The Faceless Hunters are, well, aliens without faces. They first appeared in Strange Adventures #24 in January of 1961 in a story from writer Gardner Fox and artist Mike Sekowski, the same creative team responsible for the earliest Justice League adventures. Now, a bit about Strange Adventures as a series. It didn’t really have much in the way of featured characters. Each issue was divided into three, maybe four six-to-eight page stories. Most stories had a generic white man introduce himself (like his name mattered) and then explain what bizarre incident came along that he just barely managed to defeat. It could be an alien invasion of some kind that threatens the Earth as a whole, or it could be something smaller that might only threaten a small town in the middle of nowhere. These were stories where characters would be sure to state out loud what they were doing at all times, my guess so particularly slow children would figure out what was going on because the pictures alone might not be enough. Once a threat was determined and a way to beat it established, any other people that could help would because we were all in it together or something. Aliens might express fear of the atomic bomb because they didn’t have one or they’d say something to establish why the a-bomb was powerless to stop them. And then there’d be some last page twist, the threat would be vanquished, and the protagonist could be safely forgotten. It was rare for the same villains to threaten the same heroes more than once.

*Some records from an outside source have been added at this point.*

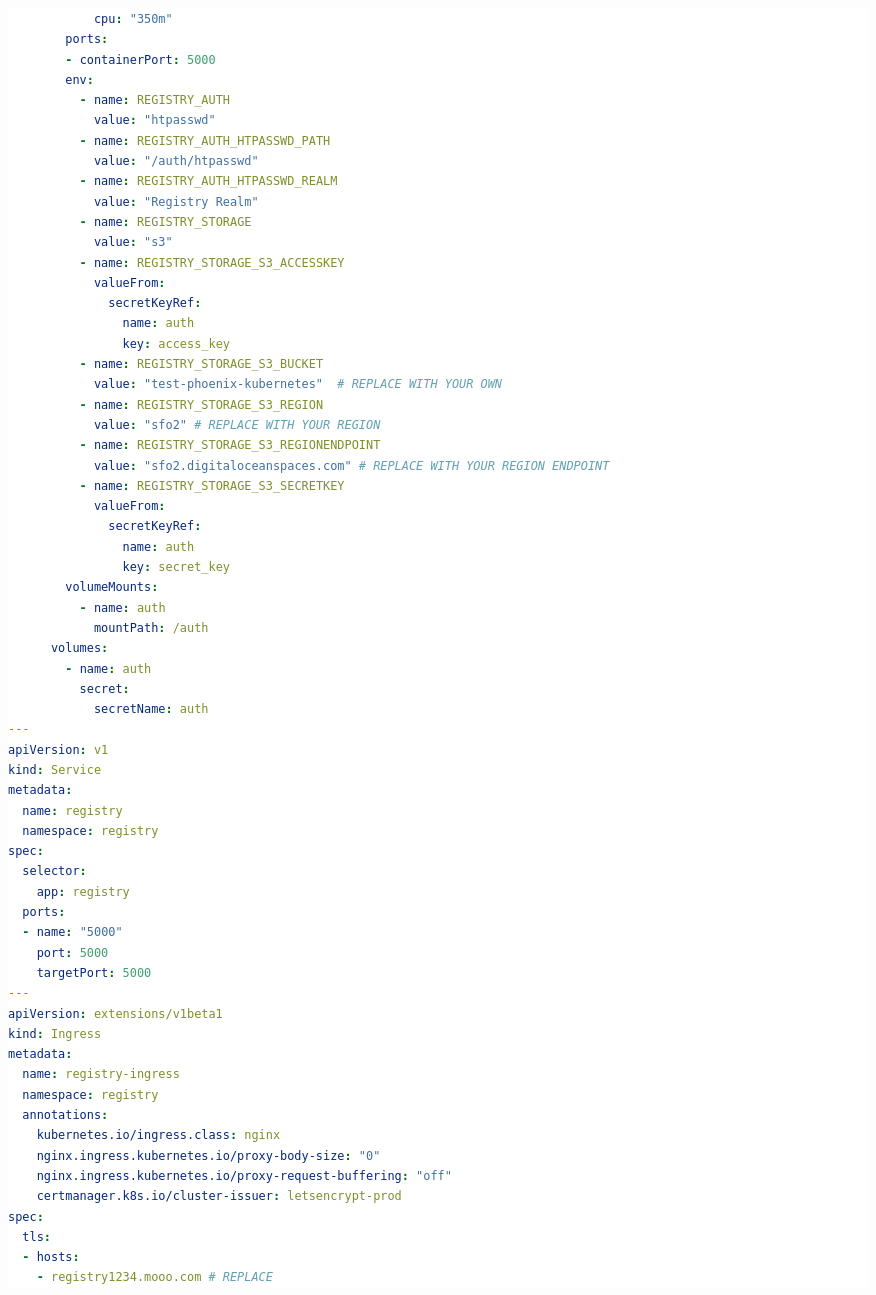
 ```yaml
            cpu: "350m"
        ports:
        - containerPort: 5000
        env:
          - name: REGISTRY_AUTH
            value: "htpasswd"
          - name: REGISTRY_AUTH_HTPASSWD_PATH
            value: "/auth/htpasswd"
          - name: REGISTRY_AUTH_HTPASSWD_REALM
            value: "Registry Realm"
          - name: REGISTRY_STORAGE
            value: "s3"
          - name: REGISTRY_STORAGE_S3_ACCESSKEY
            valueFrom:
              secretKeyRef:
                name: auth
                key: access_key
          - name: REGISTRY_STORAGE_S3_BUCKET
            value: "test-phoenix-kubernetes"  # REPLACE WITH YOUR OWN
          - name: REGISTRY_STORAGE_S3_REGION
            value: "sfo2" # REPLACE WITH YOUR REGION
          - name: REGISTRY_STORAGE_S3_REGIONENDPOINT
            value: "sfo2.digitaloceanspaces.com" # REPLACE WITH YOUR REGION ENDPOINT
          - name: REGISTRY_STORAGE_S3_SECRETKEY
            valueFrom:
              secretKeyRef:
                name: auth
                key: secret_key
        volumeMounts:
          - name: auth
            mountPath: /auth
      volumes:
        - name: auth
          secret:
            secretName: auth
---
apiVersion: v1
kind: Service
metadata:
  name: registry
  namespace: registry
spec:
  selector:
    app: registry
  ports:
  - name: "5000"
    port: 5000
    targetPort: 5000
---
apiVersion: extensions/v1beta1
kind: Ingress
metadata:
  name: registry-ingress
  namespace: registry
  annotations:
    kubernetes.io/ingress.class: nginx
    nginx.ingress.kubernetes.io/proxy-body-size: "0"
    nginx.ingress.kubernetes.io/proxy-request-buffering: "off"
    certmanager.k8s.io/cluster-issuer: letsencrypt-prod
spec:
  tls:
  - hosts:
    - registry1234.mooo.com # REPLACE
```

That said, the Faceless Hunters returned three times from the looks of things. These guys came from Saturn…sort of. In reality, their homeworld of Klaramar orbited a single molecule inside of Saturn, and they did indeed lack faces, but don’t worry. Evolution explained how that came to be.
As it is, some Faceless Hunters were friendly and others weren’t. The three stories published in Strange Adventures featured a benevolent Faceless Hunter named Klee Pan who would always team up with a pair of Oregon Highway Patrolman named Bob Colby and Jim Boone. The three met when Colby and Boone were investigating why Pan was trying to steal Mount Rushmore and the Easter Island heads.
OK, I get that actual science wasn’t always the strong suit for books like these, but why are two motorcycle cops who keep an eye out for speeders in Oregon investigating, among other things, a crime that took place around a national monument in South Dakota? That sounds like a job for the FBI or even the South Dakota state police.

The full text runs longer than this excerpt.